Source data:
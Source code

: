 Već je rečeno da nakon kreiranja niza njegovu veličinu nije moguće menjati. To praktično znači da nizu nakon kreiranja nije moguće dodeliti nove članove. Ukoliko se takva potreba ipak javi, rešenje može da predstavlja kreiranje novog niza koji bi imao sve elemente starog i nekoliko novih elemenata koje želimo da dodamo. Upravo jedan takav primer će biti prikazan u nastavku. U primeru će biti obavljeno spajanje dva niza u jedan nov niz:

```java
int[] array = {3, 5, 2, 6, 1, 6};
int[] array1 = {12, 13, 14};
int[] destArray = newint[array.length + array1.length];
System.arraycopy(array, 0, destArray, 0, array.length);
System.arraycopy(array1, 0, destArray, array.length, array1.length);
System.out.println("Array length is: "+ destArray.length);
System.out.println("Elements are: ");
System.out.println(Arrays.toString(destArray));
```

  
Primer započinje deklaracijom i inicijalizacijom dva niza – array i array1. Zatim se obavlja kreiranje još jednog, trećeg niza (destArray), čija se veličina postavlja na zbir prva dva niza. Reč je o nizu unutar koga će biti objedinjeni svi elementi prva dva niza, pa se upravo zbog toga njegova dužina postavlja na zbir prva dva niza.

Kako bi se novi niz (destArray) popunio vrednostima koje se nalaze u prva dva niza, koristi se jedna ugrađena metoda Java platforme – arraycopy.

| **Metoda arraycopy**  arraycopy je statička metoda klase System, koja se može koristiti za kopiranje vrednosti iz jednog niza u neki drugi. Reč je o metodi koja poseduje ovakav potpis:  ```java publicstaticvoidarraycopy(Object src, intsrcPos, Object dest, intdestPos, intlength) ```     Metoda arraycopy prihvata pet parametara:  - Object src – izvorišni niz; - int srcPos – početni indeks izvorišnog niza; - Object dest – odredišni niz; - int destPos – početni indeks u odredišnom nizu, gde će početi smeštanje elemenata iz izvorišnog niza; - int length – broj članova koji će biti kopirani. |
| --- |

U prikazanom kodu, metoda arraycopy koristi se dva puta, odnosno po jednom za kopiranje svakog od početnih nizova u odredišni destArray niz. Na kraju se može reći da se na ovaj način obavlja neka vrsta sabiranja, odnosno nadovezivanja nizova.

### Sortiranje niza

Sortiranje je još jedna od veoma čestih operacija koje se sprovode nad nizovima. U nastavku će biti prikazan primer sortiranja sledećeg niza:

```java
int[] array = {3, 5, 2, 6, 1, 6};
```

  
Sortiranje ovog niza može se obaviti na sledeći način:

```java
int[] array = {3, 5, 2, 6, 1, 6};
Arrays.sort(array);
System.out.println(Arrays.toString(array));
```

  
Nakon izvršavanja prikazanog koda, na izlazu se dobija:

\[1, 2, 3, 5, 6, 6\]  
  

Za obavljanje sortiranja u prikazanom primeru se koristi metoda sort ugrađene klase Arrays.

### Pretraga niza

...

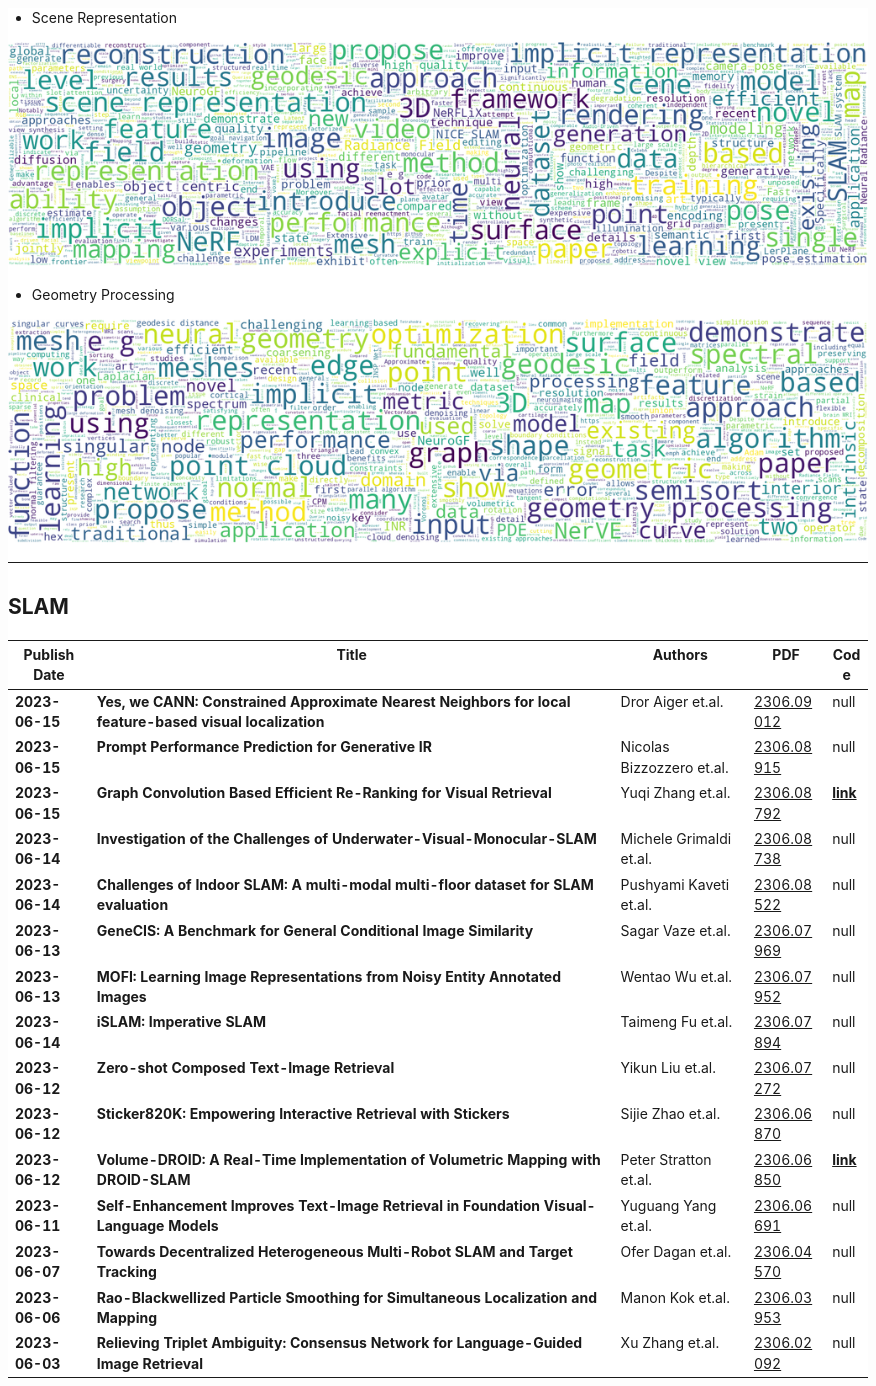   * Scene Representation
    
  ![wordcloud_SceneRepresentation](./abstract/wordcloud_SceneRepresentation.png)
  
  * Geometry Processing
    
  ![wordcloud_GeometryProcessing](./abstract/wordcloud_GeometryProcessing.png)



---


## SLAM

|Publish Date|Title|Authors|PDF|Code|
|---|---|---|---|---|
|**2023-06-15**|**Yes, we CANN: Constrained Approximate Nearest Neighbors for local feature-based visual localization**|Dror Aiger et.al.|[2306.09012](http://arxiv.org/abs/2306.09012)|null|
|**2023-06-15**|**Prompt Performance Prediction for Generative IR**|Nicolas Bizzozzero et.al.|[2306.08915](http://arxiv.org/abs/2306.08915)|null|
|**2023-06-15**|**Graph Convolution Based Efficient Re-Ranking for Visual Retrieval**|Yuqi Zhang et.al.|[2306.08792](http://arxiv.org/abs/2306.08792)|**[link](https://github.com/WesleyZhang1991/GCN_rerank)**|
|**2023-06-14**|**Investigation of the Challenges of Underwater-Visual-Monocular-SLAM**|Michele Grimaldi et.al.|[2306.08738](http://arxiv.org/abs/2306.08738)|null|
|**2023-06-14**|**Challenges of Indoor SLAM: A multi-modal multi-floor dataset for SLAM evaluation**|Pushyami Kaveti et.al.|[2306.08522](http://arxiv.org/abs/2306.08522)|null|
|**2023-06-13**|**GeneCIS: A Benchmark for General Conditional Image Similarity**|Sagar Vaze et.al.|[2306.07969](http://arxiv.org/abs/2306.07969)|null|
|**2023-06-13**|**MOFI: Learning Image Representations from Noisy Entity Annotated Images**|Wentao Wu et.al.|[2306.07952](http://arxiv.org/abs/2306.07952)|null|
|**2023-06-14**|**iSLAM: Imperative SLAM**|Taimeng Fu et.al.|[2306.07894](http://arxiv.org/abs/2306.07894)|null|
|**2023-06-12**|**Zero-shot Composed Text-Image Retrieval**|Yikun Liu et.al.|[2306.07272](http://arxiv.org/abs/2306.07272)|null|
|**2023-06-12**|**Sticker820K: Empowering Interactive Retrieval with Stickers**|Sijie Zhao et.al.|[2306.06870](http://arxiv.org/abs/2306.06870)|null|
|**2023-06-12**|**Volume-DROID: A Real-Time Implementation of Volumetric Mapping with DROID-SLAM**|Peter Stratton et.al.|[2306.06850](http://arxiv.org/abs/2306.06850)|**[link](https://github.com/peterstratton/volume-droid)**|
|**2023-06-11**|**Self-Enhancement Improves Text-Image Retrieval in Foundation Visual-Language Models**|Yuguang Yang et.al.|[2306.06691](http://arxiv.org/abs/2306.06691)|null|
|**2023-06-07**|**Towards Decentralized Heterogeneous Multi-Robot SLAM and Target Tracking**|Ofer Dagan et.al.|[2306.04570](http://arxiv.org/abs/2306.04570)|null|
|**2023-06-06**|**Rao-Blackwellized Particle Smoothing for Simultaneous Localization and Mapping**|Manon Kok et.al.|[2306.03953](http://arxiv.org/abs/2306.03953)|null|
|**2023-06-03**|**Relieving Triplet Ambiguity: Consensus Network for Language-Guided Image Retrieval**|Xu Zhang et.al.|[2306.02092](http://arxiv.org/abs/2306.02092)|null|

Exercise aim: Return the number of lines in the data above that include the word "prikazanom", and nothing else.

Answer to this task: 2